◆ Task to carry out
Lines with the word "transports" in them must be copied from the records below.

◆ Information supplied
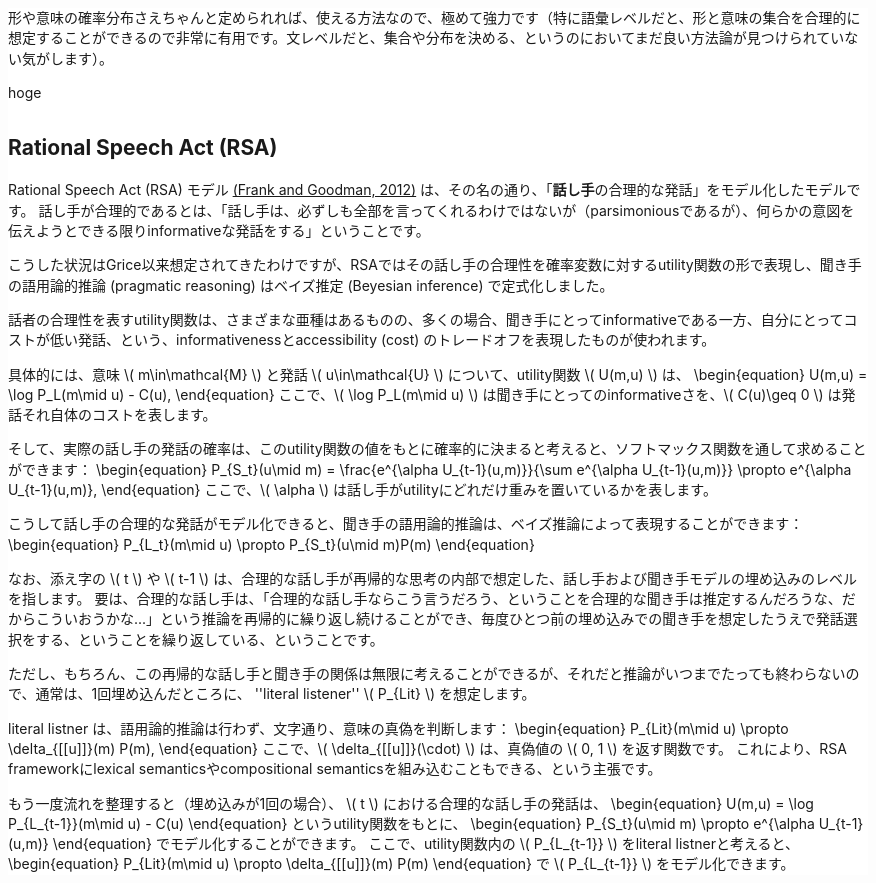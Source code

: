形や意味の確率分布さえちゃんと定められれば、使える方法なので、極めて強力です（特に語彙レベルだと、形と意味の集合を合理的に想定することができるので非常に有用です。文レベルだと、集合や分布を決める、というのにおいてまだ良い方法論が見つけられていない気がします）。


hoge



## Rational Speech Act (RSA)
Rational Speech Act (RSA) モデル [(Frank and Goodman, 2012)](https://www.science.org/doi/10.1126/science.1218633) は、その名の通り、「**話し手**の合理的な発話」をモデル化したモデルです。
話し手が合理的であるとは、「話し手は、必ずしも全部を言ってくれるわけではないが（parsimoniousであるが）、何らかの意図を伝えようとできる限りinformativeな発話をする」ということです。

こうした状況はGrice以来想定されてきたわけですが、RSAではその話し手の合理性を確率変数に対するutility関数の形で表現し、聞き手の語用論的推論 (pragmatic reasoning) はベイズ推定 (Beyesian inference) で定式化しました。


話者の合理性を表すutility関数は、さまざまな亜種はあるものの、多くの場合、聞き手にとってinformativeである一方、自分にとってコストが低い発話、という、informativenessとaccessibility (cost) のトレードオフを表現したものが使われます。

具体的には、意味 \\( m\in\mathcal{M} \\) と発話 \\( u\in\mathcal{U} \\) について、utility関数 \\( U(m,u) \\) は、
\begin{equation}
  U(m,u) = \log P_L(m\mid u) - C(u),
\end{equation}
ここで、\\( \log P_L(m\mid u) \\) は聞き手にとってのinformativeさを、\\( C(u)\geq 0 \\) は発話それ自体のコストを表します。

そして、実際の話し手の発話の確率は、このutility関数の値をもとに確率的に決まると考えると、ソフトマックス関数を通して求めることができます：
\begin{equation}
  P_{S_t}(u\mid m) = \frac{e^{\alpha U_{t-1}(u,m)}}{\sum e^{\alpha U_{t-1}(u,m)}} \propto e^{\alpha U_{t-1}(u,m)},
\end{equation}
ここで、\\( \alpha \\) は話し手がutilityにどれだけ重みを置いているかを表します。

こうして話し手の合理的な発話がモデル化できると、聞き手の語用論的推論は、ベイズ推論によって表現することができます：
\begin{equation}
  P_{L_t}(m\mid u) \propto P_{S_t}(u\mid m)P(m)
\end{equation}

なお、添え字の \\( t \\) や \\( t-1 \\) は、合理的な話し手が再帰的な思考の内部で想定した、話し手および聞き手モデルの埋め込みのレベルを指します。
要は、合理的な話し手は、「合理的な話し手ならこう言うだろう、ということを合理的な聞き手は推定するんだろうな、だからこういおうかな...」という推論を再帰的に繰り返し続けることができ、毎度ひとつ前の埋め込みでの聞き手を想定したうえで発話選択をする、ということを繰り返している、ということです。

ただし、もちろん、この再帰的な話し手と聞き手の関係は無限に考えることができるが、それだと推論がいつまでたっても終わらないので、通常は、1回埋め込んだところに、 ''literal listener'' \\( P_{Lit} \\) を想定します。

literal listner は、語用論的推論は行わず、文字通り、意味の真偽を判断します：
\begin{equation}
    P_{Lit}(m\mid u) \propto \delta_{\[\[u\]\]}(m) P(m),
\end{equation}
ここで、\\( \delta_{\[\[u\]\]}(\cdot) \\) は、真偽値の \\( 0, 1 \\) を返す関数です。
これにより、RSA frameworkにlexical semanticsやcompositional semanticsを組み込むこともできる、という主張です。

もう一度流れを整理すると（埋め込みが1回の場合）、
\\( t \\) における合理的な話し手の発話は、
\begin{equation}
  U(m,u) = \log P_{L_{t-1}}(m\mid u) - C(u)
\end{equation}
というutility関数をもとに、
\begin{equation}
  P_{S_t}(u\mid m) \propto e^{\alpha U_{t-1}(u,m)}
\end{equation}
でモデル化することができます。
ここで、utility関数内の \\( P_{L_{t-1}} \\) をliteral listnerと考えると、
\begin{equation}
    P_{Lit}(m\mid u) \propto \delta_{\[\[u\]\]}(m) P(m)
\end{equation}
で \\( P_{L_{t-1}} \\) をモデル化できます。
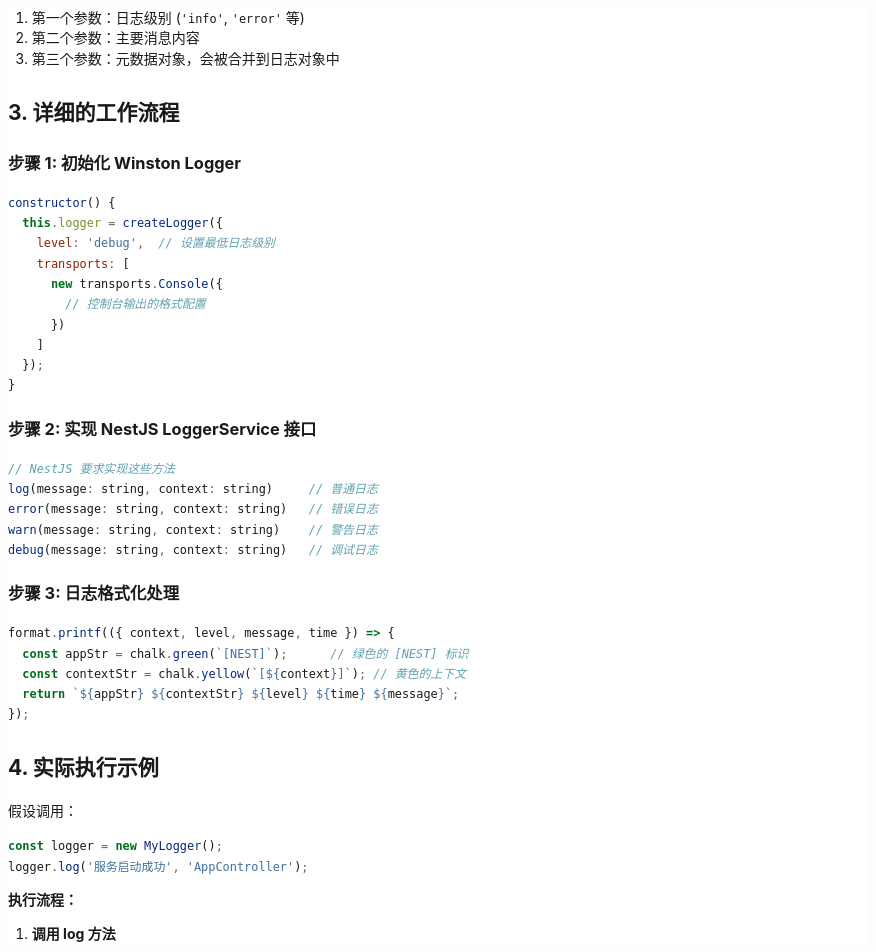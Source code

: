 1. 第一个参数：日志级别 (`'info'`, `'error'` 等)
2. 第二个参数：主要消息内容
3. 第三个参数：元数据对象，会被合并到日志对象中

## 3. 详细的工作流程

### 步骤 1: 初始化 Winston Logger

```javascript
constructor() {
  this.logger = createLogger({
    level: 'debug',  // 设置最低日志级别
    transports: [
      new transports.Console({
        // 控制台输出的格式配置
      })
    ]
  });
}
```

### 步骤 2: 实现 NestJS LoggerService 接口

```javascript
// NestJS 要求实现这些方法
log(message: string, context: string)     // 普通日志
error(message: string, context: string)   // 错误日志  
warn(message: string, context: string)    // 警告日志
debug(message: string, context: string)   // 调试日志
```

### 步骤 3: 日志格式化处理

```javascript
format.printf(({ context, level, message, time }) => {
  const appStr = chalk.green(`[NEST]`);      // 绿色的 [NEST] 标识
  const contextStr = chalk.yellow(`[${context}]`); // 黄色的上下文
  return `${appStr} ${contextStr} ${level} ${time} ${message}`;
});
```

## 4. 实际执行示例

假设调用：

```javascript
const logger = new MyLogger();
logger.log('服务启动成功', 'AppController');
```

**执行流程：**

1. **调用 log 方法**
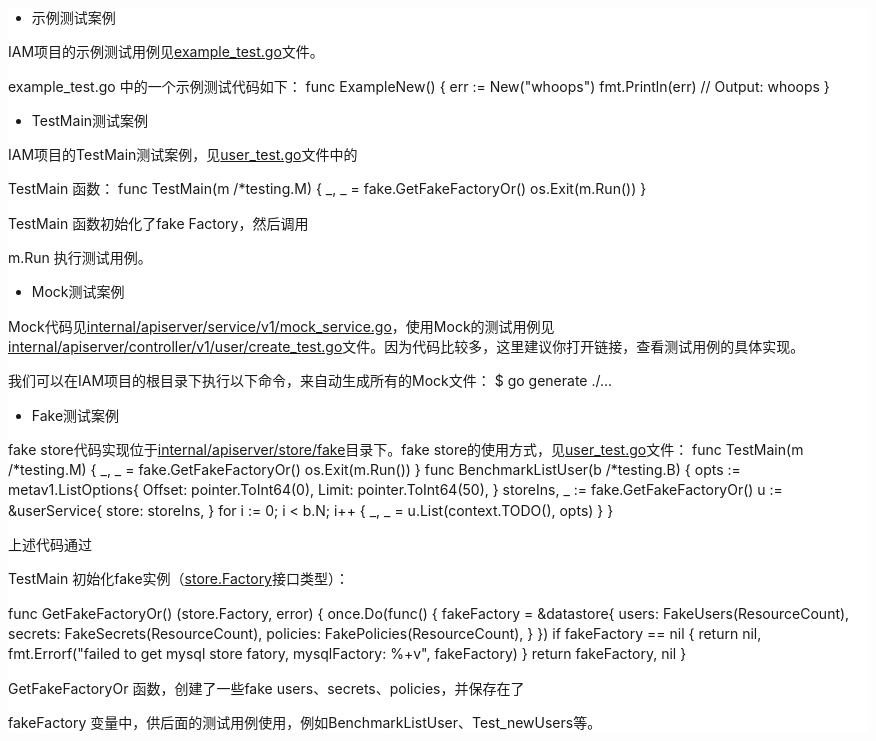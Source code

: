 * 示例测试案例

IAM项目的示例测试用例见[example_test.go](https://github.com/marmotedu/errors/blob/v1.0.2/example_test.go)文件。

example_test.go
中的一个示例测试代码如下：
func ExampleNew() { err := New("whoops") fmt.Println(err) // Output: whoops }

* TestMain测试案例

IAM项目的TestMain测试案例，见[user_test.go](https://github.com/marmotedu/iam/blob/v1.0.8/internal/apiserver/service/v1/user_test.go)文件中的

TestMain
函数：
func TestMain(m /*testing.M) { _, _ = fake.GetFakeFactoryOr() os.Exit(m.Run()) }

TestMain
函数初始化了fake Factory，然后调用

m.Run
执行测试用例。

* Mock测试案例

Mock代码见[internal/apiserver/service/v1/mock_service.go](https://github.com/marmotedu/iam/blob/v1.0.8/internal/apiserver/service/v1/mock_service.go)，使用Mock的测试用例见[internal/apiserver/controller/v1/user/create_test.go](https://github.com/marmotedu/iam/blob/v1.0.8/internal/apiserver/controller/v1/user/create_test.go)文件。因为代码比较多，这里建议你打开链接，查看测试用例的具体实现。

我们可以在IAM项目的根目录下执行以下命令，来自动生成所有的Mock文件：
$ go generate ./...

* Fake测试案例

fake store代码实现位于[internal/apiserver/store/fake](https://github.com/marmotedu/iam/tree/v1.0.8/internal/apiserver/store/fake)目录下。fake store的使用方式，见[user_test.go](https://github.com/marmotedu/iam/blob/v1.0.8/internal/apiserver/service/v1/user_test.go)文件：
func TestMain(m /*testing.M) { _, _ = fake.GetFakeFactoryOr() os.Exit(m.Run()) } func BenchmarkListUser(b /*testing.B) { opts := metav1.ListOptions{ Offset: pointer.ToInt64(0), Limit: pointer.ToInt64(50), } storeIns, _ := fake.GetFakeFactoryOr() u := &userService{ store: storeIns, } for i := 0; i < b.N; i++ { _, _ = u.List(context.TODO(), opts) } }

上述代码通过

TestMain
初始化fake实例（[store.Factory](https://github.com/marmotedu/iam/blob/v1.0.8/internal/apiserver/store/store.go#L12-L17)接口类型）：

func GetFakeFactoryOr() (store.Factory, error) { once.Do(func() { fakeFactory = &datastore{ users: FakeUsers(ResourceCount), secrets: FakeSecrets(ResourceCount), policies: FakePolicies(ResourceCount), } }) if fakeFactory == nil { return nil, fmt.Errorf("failed to get mysql store fatory, mysqlFactory: %+v", fakeFactory) } return fakeFactory, nil }

GetFakeFactoryOr
函数，创建了一些fake users、secrets、policies，并保存在了

fakeFactory
变量中，供后面的测试用例使用，例如BenchmarkListUser、Test_newUsers等。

◆ Reply to the exercise
    transports: [
      new transports.Console({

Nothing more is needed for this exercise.